Top of GIVEN ENTRIES
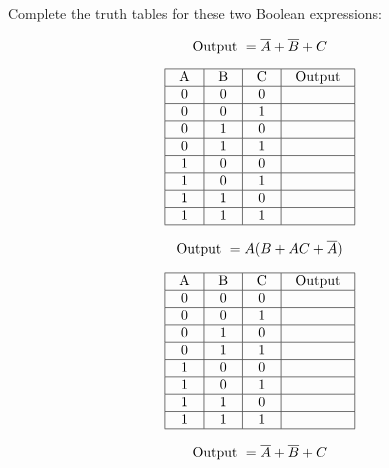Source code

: 

Complete the truth tables for these two Boolean expressions:

$$\hbox{Output } = \overline{A} + \overline{B} + C$$


$$\vbox{\offinterlineskip
\halign{\strut
\vrule \quad\hfil # \ \hfil & 
\vrule \quad\hfil # \ \hfil & 
\vrule \quad\hfil # \ \hfil & 
\vrule \quad\hfil # \ \hfil \vrule \cr
\noalign{\hrule}
%
A & B & C & Output \cr
%
\noalign{\hrule}
%
0 & 0 & 0 & \cr
%
\noalign{\hrule}
%
0 & 0 & 1 &  \cr
%
\noalign{\hrule}
%
0 & 1 & 0 &  \cr
%
\noalign{\hrule}
%
0 & 1 & 1 &  \cr
%
\noalign{\hrule}
%
1 & 0 & 0 &  \cr
%
\noalign{\hrule}
%
1 & 0 & 1 &  \cr
%
\noalign{\hrule}
%
1 & 1 & 0 &  \cr
%
\noalign{\hrule}
%
1 & 1 & 1 &  \cr
%
\noalign{\hrule}
} %
}$$ %


\vskip 20pt


$$\hbox{Output } = A(B + AC + \overline{A})$$

$$\vbox{\offinterlineskip
\halign{\strut
\vrule \quad\hfil # \ \hfil & 
\vrule \quad\hfil # \ \hfil & 
\vrule \quad\hfil # \ \hfil & 
\vrule \quad\hfil # \ \hfil \vrule \cr
\noalign{\hrule}
%
A & B & C & Output \cr
%
\noalign{\hrule}
%
0 & 0 & 0 & \cr
%
\noalign{\hrule}
%
0 & 0 & 1 &  \cr
%
\noalign{\hrule}
%
0 & 1 & 0 &  \cr
%
\noalign{\hrule}
%
0 & 1 & 1 &  \cr
%
\noalign{\hrule}
%
1 & 0 & 0 &  \cr
%
\noalign{\hrule}
%
1 & 0 & 1 &  \cr
%
\noalign{\hrule}
%
1 & 1 & 0 &  \cr
%
\noalign{\hrule}
%
1 & 1 & 1 &  \cr
%
\noalign{\hrule}
} %
}$$ %







$$\hbox{Output } = \overline{A} + \overline{B} + C$$


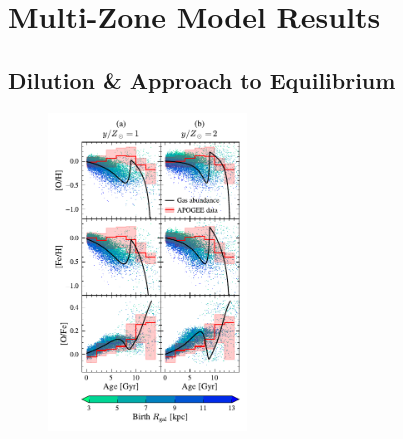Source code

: \documentclass[twocolumn,twocolappendix,linenumbers]{aastex631}
\newcommand{\onecolumn}{0.47\textwidth}
\begin{document}
\section{Multi-Zone Model Results}
\label{sec:multizone-results}

\subsection{Dilution \& Approach to Equilibrium}
\label{sec:age-abundance}

\begin{figure}
    \centering
    \includegraphics[width=\onecolumn]{figures/abundance_evolution_yields.pdf}

\end{figure}
\end{document}
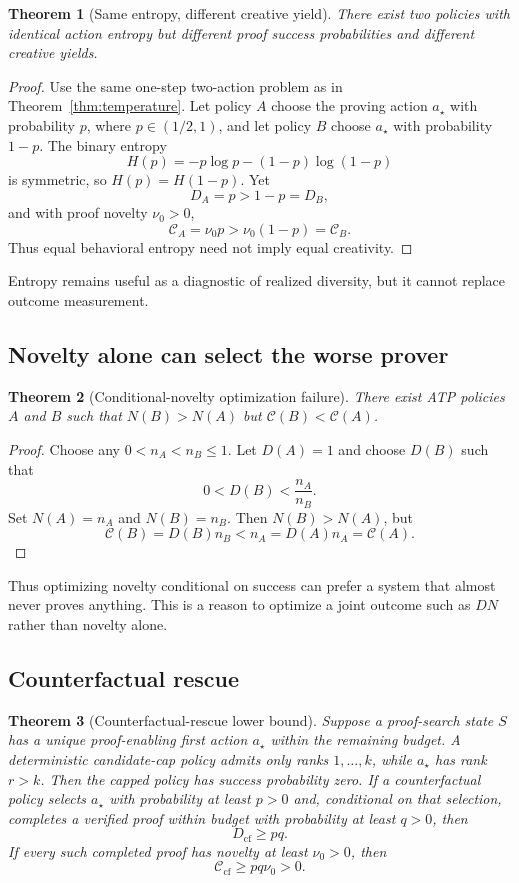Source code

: \documentclass[11pt]{article}
\theoremstyle{datatheorem}
\newtheorem{theorem}{Theorem}[section]
\theoremstyle{definition}
\newcommand{\cY}{\mathcal{C}}
\begin{document}
\begin{theorem}[Same entropy, different creative yield]\label{thm:entropy}
There exist two policies with identical action entropy but different proof success probabilities and different creative yields.
\end{theorem}

\begin{proof}
Use the same one-step two-action problem as in Theorem~\ref{thm:temperature}. Let policy $A$ choose the proving action $a_\star$ with probability $p$, where $p\in(1/2,1)$, and let policy $B$ choose $a_\star$ with probability $1-p$. The binary entropy
\[
H(p)=-p\log p-(1-p)\log(1-p)
\]
is symmetric, so $H(p)=H(1-p)$. Yet
\[
D_A=p>1-p=D_B,
\]
and with proof novelty $\nu_0>0$,
\[
\cY_A=\nu_0p>\nu_0(1-p)=\cY_B.
\]
Thus equal behavioral entropy need not imply equal creativity.
\end{proof}

Entropy remains useful as a diagnostic of realized diversity, but it cannot replace outcome measurement.

\subsection{Novelty alone can select the worse prover}

\begin{theorem}[Conditional-novelty optimization failure]\label{thm:noveltytrap}
There exist ATP policies $A$ and $B$ such that $N(B)>N(A)$ but $\cY(B)<\cY(A)$.
\end{theorem}

\begin{proof}
Choose any $0<n_A<n_B\le 1$. Let $D(A)=1$ and choose $D(B)$ such that
\[
0<D(B)<\frac{n_A}{n_B}.
\]
Set $N(A)=n_A$ and $N(B)=n_B$. Then $N(B)>N(A)$, but
\[
\cY(B)=D(B)n_B<n_A=D(A)n_A=\cY(A).
\]
\end{proof}

Thus optimizing novelty conditional on success can prefer a system that almost never proves anything. This is a reason to optimize a joint outcome such as $DN$ rather than novelty alone.

\subsection{Counterfactual rescue}

\begin{theorem}[Counterfactual-rescue lower bound]\label{thm:rescue}
Suppose a proof-search state $S$ has a unique proof-enabling first action $a_\star$ within the remaining budget. A deterministic candidate-cap policy admits only ranks $1,\dots,k$, while $a_\star$ has rank $r>k$. Then the capped policy has success probability zero. If a counterfactual policy selects $a_\star$ with probability at least $p>0$ and, conditional on that selection, completes a verified proof within budget with probability at least $q>0$, then
\[
D_{\mathrm{cf}}\ge pq.
\]
If every such completed proof has novelty at least $\nu_0>0$, then
\[
\cY_{\mathrm{cf}}\ge pq\nu_0>0.
\]
\end{theorem}
\end{document}
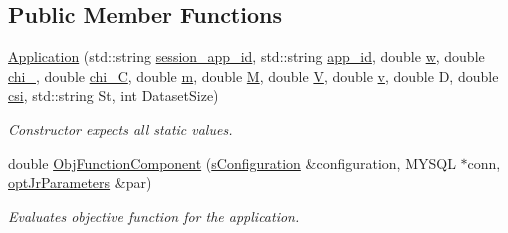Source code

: \subsection*{Public Member Functions}
\begin{DoxyCompactItemize}
\item 
\hyperlink{classApplication_aa660e2135b162cfddaca0918be8599e8}{Application} (std\-::string \hyperlink{classApplication_a5e28ffadb86925ecae57ab18c0085d90}{session\-\_\-app\-\_\-id}, std\-::string \hyperlink{classApplication_a05377e6cdcb9d48f29e0f1972a4a16fe}{app\-\_\-id}, double \hyperlink{classApplication_aead1b7b0150c2a3ebd6c36b1db8c4732}{w}, double \hyperlink{classApplication_a3b9dab40d189989c836b8d328946bbb6}{chi\-\_}, double \hyperlink{classApplication_a46e29a6bfc74de610feec809a77dfb62}{chi\-\_\-\-C}, double \hyperlink{classApplication_ab903d83d3cde51569a27f97752c9f158}{m}, double \hyperlink{classApplication_a14904a2abf46cc0a50eb82043fa0912e}{M}, double \hyperlink{classApplication_aa92ad37e6701931176e0dc9b260fd7ee}{V}, double \hyperlink{classApplication_a9efc167094a42382504dd28a7ac402e0}{v}, double D, double \hyperlink{classApplication_a20adc533c6b6147342b3f60dc0fbd9bc}{csi}, std\-::string St, int Dataset\-Size)
\begin{DoxyCompactList}\small\item\em Constructor expects all static values. \end{DoxyCompactList}\item 
double \hyperlink{classApplication_a97054cee52b315da040098c3927c909e}{Obj\-Function\-Component} (\hyperlink{readConfigurationFile_8hh_ab8f35b1da3261263c5e9c0e7c8921f5c}{s\-Configuration} \&configuration, M\-Y\-S\-Q\-L $\ast$conn, \hyperlink{classoptJrParameters}{opt\-Jr\-Parameters} \&par)
\begin{DoxyCompactList}\small\item\em Evaluates objective function for the application. \end{DoxyCompactList}\end{DoxyCompactItemize}

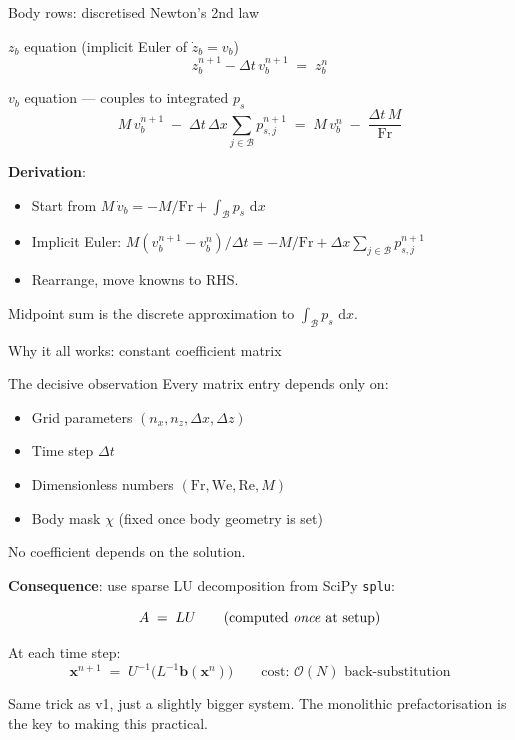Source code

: \documentclass[aspectratio=169, 10pt]{beamer}
\newcommand{\Fr}{\mathrm{Fr}}
\newcommand{\We}{\mathrm{We}}
\newcommand{\Rey}{\mathrm{Re}}
\newcommand{\xx}{\mathbf{x}}
\newcommand{\bb}{\mathbf{b}}
\newcommand{\dd}{\,\mathrm{d}}
\newcommand{\Order}{\mathcal{O}}
\begin{document}
\begin{frame}{Body rows: discretised Newton's 2nd law}

\begin{block}{$z_b$ equation (implicit Euler of $\dot z_b = v_b$)}
\[
z_b^{n+1} - \Delta t\,v_b^{n+1} \;=\; z_b^n
\]
\end{block}

\vspace{0.6em}
\begin{block}{$v_b$ equation — couples to integrated $p_s$}
\[
M\,v_b^{n+1} \;-\; \Delta t\,\Delta x \sum_{j \in \mathcal{B}} p_{s,j}^{n+1} \;=\; M\,v_b^n \;-\; \frac{\Delta t\,M}{\Fr}
\]
\end{block}

\vspace{0.6em}
\textbf{Derivation}:
\begin{itemize}
\item Start from $M\,\dot v_b = -M/\Fr + \int_\mathcal{B} p_s\,\dd x$
\item Implicit Euler: $M(v_b^{n+1} - v_b^n)/\Delta t = -M/\Fr + \Delta x\sum_{j\in\mathcal{B}}p_{s,j}^{n+1}$
\item Rearrange, move knowns to RHS.
\end{itemize}

\vspace{0.3em}
\small
Midpoint sum is the discrete approximation to $\int_\mathcal{B} p_s\,\dd x$.
\end{frame}

\begin{frame}{Why it all works: constant coefficient matrix}

\begin{block}{The decisive observation}
Every matrix entry depends only on:
\begin{itemize}
    \item Grid parameters $(n_x, n_z, \Delta x, \Delta z)$
    \item Time step $\Delta t$
    \item Dimensionless numbers $(\Fr, \We, \Rey, M)$
    \item Body mask $\chi$ (fixed once body geometry is set)
\end{itemize}
\alert{No coefficient depends on the solution.}
\end{block}

\vspace{0.8em}
\textbf{Consequence}: use sparse LU decomposition from SciPy \texttt{splu}:

\[
A \;=\; L U \qquad \text{(computed \emph{once} at setup)}
\]

\vspace{0.5em}
At each time step:
\[
\xx^{n+1} \;=\; U^{-1}\big(L^{-1}\bb(\xx^n)\big) \qquad \text{cost: } \Order(N) \text{ back-substitution}
\]

\vspace{0.3em}
\small Same trick as v1, just a slightly bigger system. The monolithic prefactorisation is the key to making this practical.
\end{frame}
\end{document}
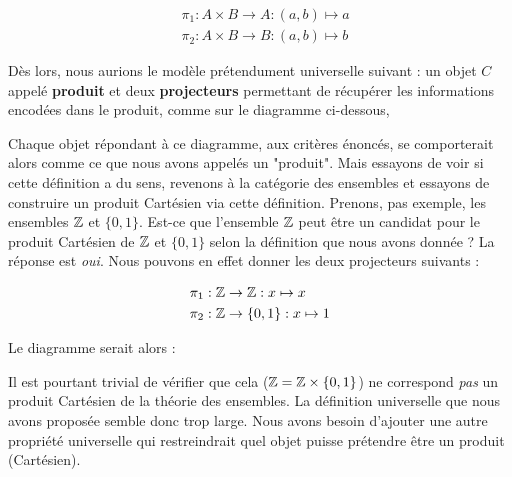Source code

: \documentclass{article}
\begin{document}
\begin{equation*}
\begin{aligned}
    &\pi_1:A\times B\to A:(a, b)\mapsto a\\
    &\pi_2:A\times B\to B:(a, b)\mapsto b
\end{aligned}
\end{equation*}

Dès lors, nous aurions le modèle prétendument universelle suivant : un objet $C$ appelé \textbf{produit} et deux \textbf{projecteurs} permettant de récupérer les informations encodées dans le produit, comme sur le diagramme ci-dessous,

\begin{center}
\end{center}

\noindent
Chaque objet répondant à ce diagramme, aux critères énoncés, se comporterait alors comme ce que nous avons appelés un "produit". Mais essayons de voir si cette définition a du sens, revenons à la catégorie des ensembles et essayons de construire un produit Cartésien via cette définition. Prenons, pas exemple, les ensembles $\mathbb{Z}$ et $\{0, 1\}$. Est-ce que l'ensemble $\mathbb{Z}$ peut être un candidat pour le produit Cartésien de $\mathbb{Z}$ et $\{0, 1\}$ selon la définition que nous avons donnée ? La réponse est \textit{oui}. Nous pouvons en effet donner les deux projecteurs suivants :

\begin{equation*}
\begin{aligned}
    &\pi_1:\mathbb{Z}\to\mathbb{Z}:x\mapsto x\\
    &\pi_2:\mathbb{Z}\to\{0, 1\}:x\mapsto 1\\
\end{aligned}
\end{equation*}

\noindent
Le diagramme serait alors :

\begin{center}
\end{center}

\noindent
Il est pourtant trivial de vérifier que cela ($\mathbb{Z}=\mathbb{Z}\times\{0, 1\}$) ne correspond \textit{pas} un produit Cartésien de la théorie des ensembles. La définition universelle que nous avons proposée semble donc trop large. Nous avons besoin d'ajouter une autre propriété universelle qui restreindrait quel objet puisse prétendre être un produit (Cartésien).\\
\end{document}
Bottom of GIVEN ENTRIES
### WHAT YOU WILL DO
Using the data above, count the lines that include "once" and write the number alone.

### RESPONSE TO THIS TASK
2